The saints glorify God for his judgments on the great harlot. Christ's victory over the beast and the kings of the earth.
 After these things I heard as it were the voice of much people in heaven, saying: Alleluia. Salvation, and glory, and power is to our God.
 For true and just are his judgments, who hath judged the great harlot which corrupted the earth with her fornication, and hath revenged the blood of his servants, at her hands.
 And again they said: Alleluia. And her smoke ascendeth for ever and ever.
 And the four and twenty ancients, and the four living creatures fell down and adored God that sitteth upon the throne, saying: Amen; Alleluia.
 And a voice came out from the throne, saying: Give praise to our God, all ye his servants; and you that fear him, little and great.
 And I heard as it were the voice of a great multitude, and as the voice of many waters, and as the voice of great thunders, saying, Alleluia: for the Lord our God the Almighty hath reigned.
 Let us be glad and rejoice, and give glory to him; for the marriage of the Lamb is come, and his wife hath prepared herself.
 And it is granted to her that she should clothe herself with fine linen, glittering and white. For the fine linen are the justifications of saints.
 And he said to me: Write: Blessed are they that are called to the marriage supper of the Lamb. And he saith to me: These words of God are true.

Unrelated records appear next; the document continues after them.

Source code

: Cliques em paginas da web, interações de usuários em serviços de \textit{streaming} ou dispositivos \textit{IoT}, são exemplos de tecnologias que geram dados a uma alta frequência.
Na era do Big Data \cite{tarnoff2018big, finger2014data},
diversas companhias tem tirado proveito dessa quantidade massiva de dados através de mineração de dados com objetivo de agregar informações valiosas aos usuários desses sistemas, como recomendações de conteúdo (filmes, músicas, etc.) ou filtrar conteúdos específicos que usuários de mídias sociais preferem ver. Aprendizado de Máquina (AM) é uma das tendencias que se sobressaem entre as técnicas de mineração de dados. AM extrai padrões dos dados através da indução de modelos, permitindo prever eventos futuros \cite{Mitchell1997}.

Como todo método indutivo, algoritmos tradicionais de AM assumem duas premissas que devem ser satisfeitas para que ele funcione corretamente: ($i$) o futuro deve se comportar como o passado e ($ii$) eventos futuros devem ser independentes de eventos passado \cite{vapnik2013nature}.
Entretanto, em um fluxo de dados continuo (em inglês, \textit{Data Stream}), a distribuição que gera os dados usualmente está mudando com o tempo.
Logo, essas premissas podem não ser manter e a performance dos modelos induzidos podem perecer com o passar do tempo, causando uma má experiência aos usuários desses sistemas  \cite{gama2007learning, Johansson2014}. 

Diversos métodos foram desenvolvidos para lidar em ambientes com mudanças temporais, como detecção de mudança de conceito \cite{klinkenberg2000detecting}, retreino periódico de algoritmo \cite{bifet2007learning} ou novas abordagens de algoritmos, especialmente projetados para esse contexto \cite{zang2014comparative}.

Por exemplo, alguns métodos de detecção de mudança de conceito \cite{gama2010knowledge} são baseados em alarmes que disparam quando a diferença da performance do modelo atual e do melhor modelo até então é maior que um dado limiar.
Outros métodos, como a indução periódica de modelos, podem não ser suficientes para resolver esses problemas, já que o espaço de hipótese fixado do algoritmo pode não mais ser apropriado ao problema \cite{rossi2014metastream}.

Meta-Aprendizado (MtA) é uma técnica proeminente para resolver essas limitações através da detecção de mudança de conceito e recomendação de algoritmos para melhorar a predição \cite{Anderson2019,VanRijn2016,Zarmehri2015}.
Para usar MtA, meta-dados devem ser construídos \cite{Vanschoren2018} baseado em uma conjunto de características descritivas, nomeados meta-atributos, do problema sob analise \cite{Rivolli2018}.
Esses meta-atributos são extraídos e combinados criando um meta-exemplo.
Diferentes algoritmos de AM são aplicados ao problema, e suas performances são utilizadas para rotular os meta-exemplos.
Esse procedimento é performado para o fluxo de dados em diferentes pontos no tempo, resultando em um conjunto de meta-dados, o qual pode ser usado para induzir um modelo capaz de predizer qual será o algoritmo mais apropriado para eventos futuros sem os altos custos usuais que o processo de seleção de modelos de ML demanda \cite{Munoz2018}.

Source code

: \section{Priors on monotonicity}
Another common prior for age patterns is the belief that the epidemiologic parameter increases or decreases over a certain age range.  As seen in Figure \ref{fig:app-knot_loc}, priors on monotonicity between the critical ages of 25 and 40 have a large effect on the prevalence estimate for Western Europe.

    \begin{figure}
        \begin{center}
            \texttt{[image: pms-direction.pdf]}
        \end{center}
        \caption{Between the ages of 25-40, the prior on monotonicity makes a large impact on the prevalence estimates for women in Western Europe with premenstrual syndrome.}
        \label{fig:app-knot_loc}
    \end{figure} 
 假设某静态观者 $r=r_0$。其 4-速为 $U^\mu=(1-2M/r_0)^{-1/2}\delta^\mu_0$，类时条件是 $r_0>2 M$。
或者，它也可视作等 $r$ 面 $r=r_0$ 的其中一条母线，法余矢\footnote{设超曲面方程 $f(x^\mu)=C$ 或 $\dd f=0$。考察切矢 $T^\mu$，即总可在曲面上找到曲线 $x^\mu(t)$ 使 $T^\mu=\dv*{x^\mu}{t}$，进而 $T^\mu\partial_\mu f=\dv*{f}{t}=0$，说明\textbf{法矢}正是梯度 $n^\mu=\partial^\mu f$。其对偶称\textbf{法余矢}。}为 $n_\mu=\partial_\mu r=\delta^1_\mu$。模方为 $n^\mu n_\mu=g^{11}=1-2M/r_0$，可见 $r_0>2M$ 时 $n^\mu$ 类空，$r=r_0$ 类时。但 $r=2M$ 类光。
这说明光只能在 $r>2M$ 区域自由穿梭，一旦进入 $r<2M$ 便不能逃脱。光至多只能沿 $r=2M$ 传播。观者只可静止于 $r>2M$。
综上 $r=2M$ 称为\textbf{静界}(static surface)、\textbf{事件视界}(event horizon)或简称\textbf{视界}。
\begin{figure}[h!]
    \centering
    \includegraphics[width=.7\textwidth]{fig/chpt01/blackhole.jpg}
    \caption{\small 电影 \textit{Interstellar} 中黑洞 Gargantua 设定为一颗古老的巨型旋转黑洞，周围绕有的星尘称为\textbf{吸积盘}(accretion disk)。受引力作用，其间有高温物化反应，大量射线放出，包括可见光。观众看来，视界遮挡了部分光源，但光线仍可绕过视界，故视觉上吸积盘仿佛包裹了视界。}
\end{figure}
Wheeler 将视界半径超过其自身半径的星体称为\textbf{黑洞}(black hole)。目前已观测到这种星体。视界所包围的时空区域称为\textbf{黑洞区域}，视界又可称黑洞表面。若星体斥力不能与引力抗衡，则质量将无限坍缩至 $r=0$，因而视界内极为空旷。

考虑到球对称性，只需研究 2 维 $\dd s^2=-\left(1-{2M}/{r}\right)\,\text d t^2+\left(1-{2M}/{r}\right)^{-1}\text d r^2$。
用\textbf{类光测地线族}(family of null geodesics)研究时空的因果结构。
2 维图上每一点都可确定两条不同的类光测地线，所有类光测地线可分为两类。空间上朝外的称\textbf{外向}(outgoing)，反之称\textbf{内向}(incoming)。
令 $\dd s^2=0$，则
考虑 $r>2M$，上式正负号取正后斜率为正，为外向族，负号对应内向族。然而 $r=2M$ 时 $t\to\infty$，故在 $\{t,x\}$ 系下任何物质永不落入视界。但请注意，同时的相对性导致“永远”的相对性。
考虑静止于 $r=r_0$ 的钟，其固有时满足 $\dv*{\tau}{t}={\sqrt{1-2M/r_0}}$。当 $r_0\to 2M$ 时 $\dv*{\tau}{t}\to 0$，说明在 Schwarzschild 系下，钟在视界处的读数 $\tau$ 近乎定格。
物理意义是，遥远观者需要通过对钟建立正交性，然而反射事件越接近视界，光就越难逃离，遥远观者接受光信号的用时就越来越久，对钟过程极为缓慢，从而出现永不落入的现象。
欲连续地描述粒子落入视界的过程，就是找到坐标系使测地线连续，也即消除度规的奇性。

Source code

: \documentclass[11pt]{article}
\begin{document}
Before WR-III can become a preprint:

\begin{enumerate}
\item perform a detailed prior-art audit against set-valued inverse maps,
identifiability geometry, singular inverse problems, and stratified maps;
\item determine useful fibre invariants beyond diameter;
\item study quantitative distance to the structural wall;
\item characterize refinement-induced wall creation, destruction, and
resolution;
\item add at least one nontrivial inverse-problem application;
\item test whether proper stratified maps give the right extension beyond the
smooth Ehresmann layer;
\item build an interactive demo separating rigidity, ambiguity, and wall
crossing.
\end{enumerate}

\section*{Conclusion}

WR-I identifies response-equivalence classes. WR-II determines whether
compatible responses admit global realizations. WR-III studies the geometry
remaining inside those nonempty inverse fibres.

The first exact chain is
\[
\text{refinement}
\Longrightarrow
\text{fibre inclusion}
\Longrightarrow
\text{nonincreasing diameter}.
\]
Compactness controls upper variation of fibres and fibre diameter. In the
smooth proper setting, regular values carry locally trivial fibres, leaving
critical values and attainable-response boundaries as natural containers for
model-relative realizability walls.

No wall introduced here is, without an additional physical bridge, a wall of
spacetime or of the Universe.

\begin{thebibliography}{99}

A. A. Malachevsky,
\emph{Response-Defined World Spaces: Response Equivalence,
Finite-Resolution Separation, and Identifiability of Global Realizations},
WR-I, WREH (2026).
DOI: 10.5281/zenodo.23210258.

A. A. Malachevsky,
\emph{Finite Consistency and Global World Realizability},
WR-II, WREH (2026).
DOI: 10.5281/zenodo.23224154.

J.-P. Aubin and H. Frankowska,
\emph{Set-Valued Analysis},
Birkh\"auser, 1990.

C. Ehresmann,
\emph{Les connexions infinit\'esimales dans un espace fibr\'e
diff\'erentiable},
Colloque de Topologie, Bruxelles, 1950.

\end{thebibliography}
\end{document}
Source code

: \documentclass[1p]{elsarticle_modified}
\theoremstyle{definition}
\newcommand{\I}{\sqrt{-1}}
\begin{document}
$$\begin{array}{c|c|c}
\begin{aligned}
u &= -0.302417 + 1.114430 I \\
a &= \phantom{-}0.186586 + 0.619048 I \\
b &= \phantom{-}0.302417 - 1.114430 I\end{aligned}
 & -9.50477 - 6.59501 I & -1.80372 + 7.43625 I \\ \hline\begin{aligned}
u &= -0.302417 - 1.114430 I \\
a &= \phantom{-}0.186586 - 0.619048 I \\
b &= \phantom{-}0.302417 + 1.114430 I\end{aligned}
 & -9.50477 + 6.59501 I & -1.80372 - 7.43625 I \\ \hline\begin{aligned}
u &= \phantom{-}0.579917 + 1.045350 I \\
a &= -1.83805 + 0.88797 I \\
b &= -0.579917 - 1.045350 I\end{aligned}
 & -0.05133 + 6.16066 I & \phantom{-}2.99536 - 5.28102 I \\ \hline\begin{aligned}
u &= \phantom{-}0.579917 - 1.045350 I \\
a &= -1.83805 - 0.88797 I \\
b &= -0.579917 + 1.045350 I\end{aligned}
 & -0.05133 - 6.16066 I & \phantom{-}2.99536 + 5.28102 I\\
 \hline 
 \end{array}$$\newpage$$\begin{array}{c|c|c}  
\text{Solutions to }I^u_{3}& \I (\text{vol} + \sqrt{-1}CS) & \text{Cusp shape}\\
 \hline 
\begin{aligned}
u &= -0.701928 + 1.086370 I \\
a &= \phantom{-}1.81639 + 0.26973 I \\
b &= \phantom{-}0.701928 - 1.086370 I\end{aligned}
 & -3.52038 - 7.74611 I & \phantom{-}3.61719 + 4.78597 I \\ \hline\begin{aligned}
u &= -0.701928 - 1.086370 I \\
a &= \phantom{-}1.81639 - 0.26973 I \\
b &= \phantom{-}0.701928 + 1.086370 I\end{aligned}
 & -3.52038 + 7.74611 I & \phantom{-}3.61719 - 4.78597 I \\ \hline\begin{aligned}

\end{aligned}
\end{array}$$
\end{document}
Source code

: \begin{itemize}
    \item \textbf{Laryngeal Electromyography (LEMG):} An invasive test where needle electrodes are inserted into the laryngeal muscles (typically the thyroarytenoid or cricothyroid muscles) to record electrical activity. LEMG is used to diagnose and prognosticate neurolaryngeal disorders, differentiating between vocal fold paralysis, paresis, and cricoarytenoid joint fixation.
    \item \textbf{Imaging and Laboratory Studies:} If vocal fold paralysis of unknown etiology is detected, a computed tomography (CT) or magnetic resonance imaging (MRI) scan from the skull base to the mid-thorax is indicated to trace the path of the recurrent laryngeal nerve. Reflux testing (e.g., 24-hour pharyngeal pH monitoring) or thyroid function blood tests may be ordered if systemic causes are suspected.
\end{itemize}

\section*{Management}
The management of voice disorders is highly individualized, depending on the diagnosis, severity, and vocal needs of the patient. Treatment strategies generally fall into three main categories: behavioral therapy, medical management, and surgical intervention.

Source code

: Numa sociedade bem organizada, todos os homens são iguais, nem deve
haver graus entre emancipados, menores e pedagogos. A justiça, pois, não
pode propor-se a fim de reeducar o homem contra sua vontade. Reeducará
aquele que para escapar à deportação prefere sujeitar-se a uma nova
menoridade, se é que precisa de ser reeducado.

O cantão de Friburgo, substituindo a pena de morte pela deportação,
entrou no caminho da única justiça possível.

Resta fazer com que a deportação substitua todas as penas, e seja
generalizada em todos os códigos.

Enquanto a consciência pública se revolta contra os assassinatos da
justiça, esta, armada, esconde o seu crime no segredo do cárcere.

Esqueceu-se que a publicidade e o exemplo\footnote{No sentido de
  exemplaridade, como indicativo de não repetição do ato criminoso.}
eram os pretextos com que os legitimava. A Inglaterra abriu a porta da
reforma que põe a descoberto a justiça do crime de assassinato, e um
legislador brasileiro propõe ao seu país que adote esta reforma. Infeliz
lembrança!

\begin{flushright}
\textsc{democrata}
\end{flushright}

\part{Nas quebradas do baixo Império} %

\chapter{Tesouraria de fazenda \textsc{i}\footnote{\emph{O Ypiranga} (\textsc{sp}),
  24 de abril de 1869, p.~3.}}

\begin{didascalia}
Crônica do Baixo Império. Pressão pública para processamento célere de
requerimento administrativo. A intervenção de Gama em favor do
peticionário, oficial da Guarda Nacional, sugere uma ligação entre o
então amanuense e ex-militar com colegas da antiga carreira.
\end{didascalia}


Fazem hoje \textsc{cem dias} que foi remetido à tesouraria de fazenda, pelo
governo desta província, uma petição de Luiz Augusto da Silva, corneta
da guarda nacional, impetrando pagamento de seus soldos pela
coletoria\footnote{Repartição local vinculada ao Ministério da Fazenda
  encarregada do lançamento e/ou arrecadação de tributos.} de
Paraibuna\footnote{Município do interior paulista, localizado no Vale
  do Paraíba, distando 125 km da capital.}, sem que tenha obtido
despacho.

 And I fell down before his feet, to adore him. And he saith to me: See thou do it not: I am thy fellow servant, and of thy brethren, who have the testimony of Jesus. Adore God. For the testimony of Jesus is the spirit of prophecy.
 "I fell down before": St. Augustine (lib. 20, contra Faust, c. 21) is of opinion, that this angel appeared in so glorious a manner, that St. John took him to be God; and therefore would have given him divine honour had not the angel stopped him, by telling him he was but his fellow servant. St. Gregory (Hom. 8, in Evang.) rather thinks that the veneration offered by St. John, was not divine honour, or indeed any other than what might lawfully be given; but was nevertheless refused by the angel, in consideration of the dignity to which our human nature had been raised, by the incarnation of the Son of God, and the dignity of St. John, an apostle, prophet, and martyr.
 And I saw heaven opened, and behold a white horse; and he that sat upon him was called faithful and true, and with justice doth he judge and fight.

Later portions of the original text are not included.